## Assigned task
If the records below hold pictures, omit them, and print exactly the lines from the first line through the line containing "A similar structure", inclusive.
(Extracted entries Opens)
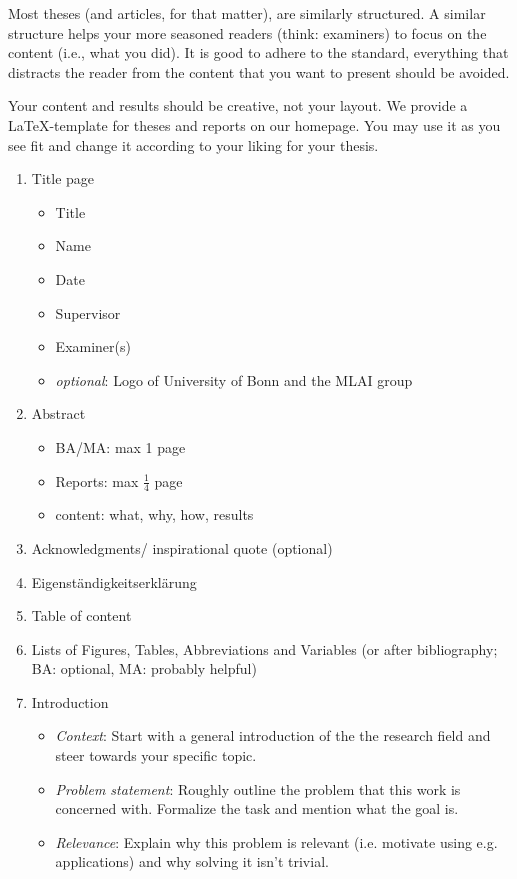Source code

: \documentclass[twocolumn]{mlai-guide}
\begin{document}
Most theses (and articles, for that matter), are similarly structured. 
A similar structure helps your more seasoned readers (think: examiners) to focus on the content (i.e., what you did). 
It is good to adhere to the standard, everything that distracts the reader from the content that you want to present should be avoided.

Your content and results should be creative, not your layout.
We provide a \LaTeX-template for theses and reports on our homepage.
You may use it as you see fit and change it according to your liking for your thesis.


\begin{enumerate}
	\item Title page
		\begin{itemize}
			\item Title
			\item Name
			\item Date
			\item Supervisor
			\item Examiner(s)
			\item \emph{optional}: Logo of University of Bonn and the MLAI group
		\end{itemize}
	\item Abstract
		\begin{itemize}
			\item BA/MA: max 1 page
			\item Reports: max $\frac{1}{4}$ page
			\item content: what, why, how, results
		\end{itemize}
	\item Acknowledgments/ inspirational quote (optional)
	\item Eigenständigkeitserklärung
	\item Table of content
	\item Lists of Figures, Tables, Abbreviations and Variables (or after bibliography; BA: optional, MA: probably helpful)
	\item Introduction
		\begin{itemize}
			\item \emph{Context}: Start with a general introduction of the the research field and steer towards your specific topic. 
			\item \emph{Problem statement}: Roughly outline the problem that this work is concerned with. Formalize the task and mention what the goal is. 
			\item \emph{Relevance}: Explain why this problem is relevant (i.e. motivate using e.g. applications) and why solving it isn't trivial. 

\end{itemize}
\end{enumerate}
\end{document}
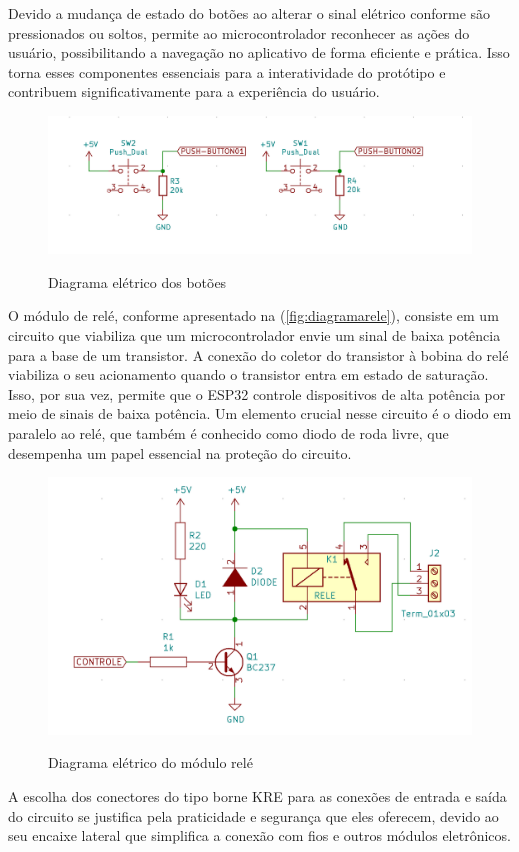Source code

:Devido a mudança de estado do botões ao alterar o sinal elétrico conforme 
são pressionados ou soltos, permite ao microcontrolador reconhecer as ações 
do usuário, possibilitando a navegação no aplicativo de forma eficiente 
e prática. Isso torna esses componentes essenciais para a interatividade 
do protótipo e contribuem significativamente para a experiência do usuário.

\begin{figure}[h!]
    \centering
    \caption{Diagrama elétrico dos botões}
    \includegraphics[scale=0.25]{figuras/modulo_push.png}
    \fonte{}%
    \label{fig:diagramabotoes}
    \centering
\end{figure}

O módulo de relé, conforme apresentado na (\autoref{fig:diagramarele}), 
consiste em um circuito que viabiliza que um microcontrolador 
envie um sinal de baixa potência para a base de um transistor. A conexão do 
coletor do transistor à bobina do relé viabiliza o seu acionamento 
quando o transistor entra em estado de saturação. Isso, por sua vez, permite que o ESP32 
controle dispositivos de alta potência por meio de sinais de baixa potência. 
Um elemento crucial nesse circuito é o diodo em paralelo ao relé, 
que também é conhecido como diodo de roda livre, que desempenha um papel 
essencial na proteção do circuito.

\begin{figure}[h!]
    \centering
    \caption{Diagrama elétrico do módulo relé}
    \includegraphics[scale=0.2]{figuras/modulo_rele_esquema.png}
    \fonte{}%
    \label{fig:diagramarele}
    \centering
\end{figure}

A escolha dos conectores do tipo borne KRE para as conexões de entrada 
e saída do circuito se justifica pela praticidade e segurança que 
eles oferecem, devido ao seu encaixe lateral que simplifica a 
conexão com fios e outros módulos eletrônicos.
(Extracted entries Closes)
## Answer below
Source code

: \documentclass[twocolumn]{mlai-guide}
\begin{document}
Most theses (and articles, for that matter), are similarly structured. 
A similar structure helps your more seasoned readers (think: examiners) to focus on the content (i.e., what you did). 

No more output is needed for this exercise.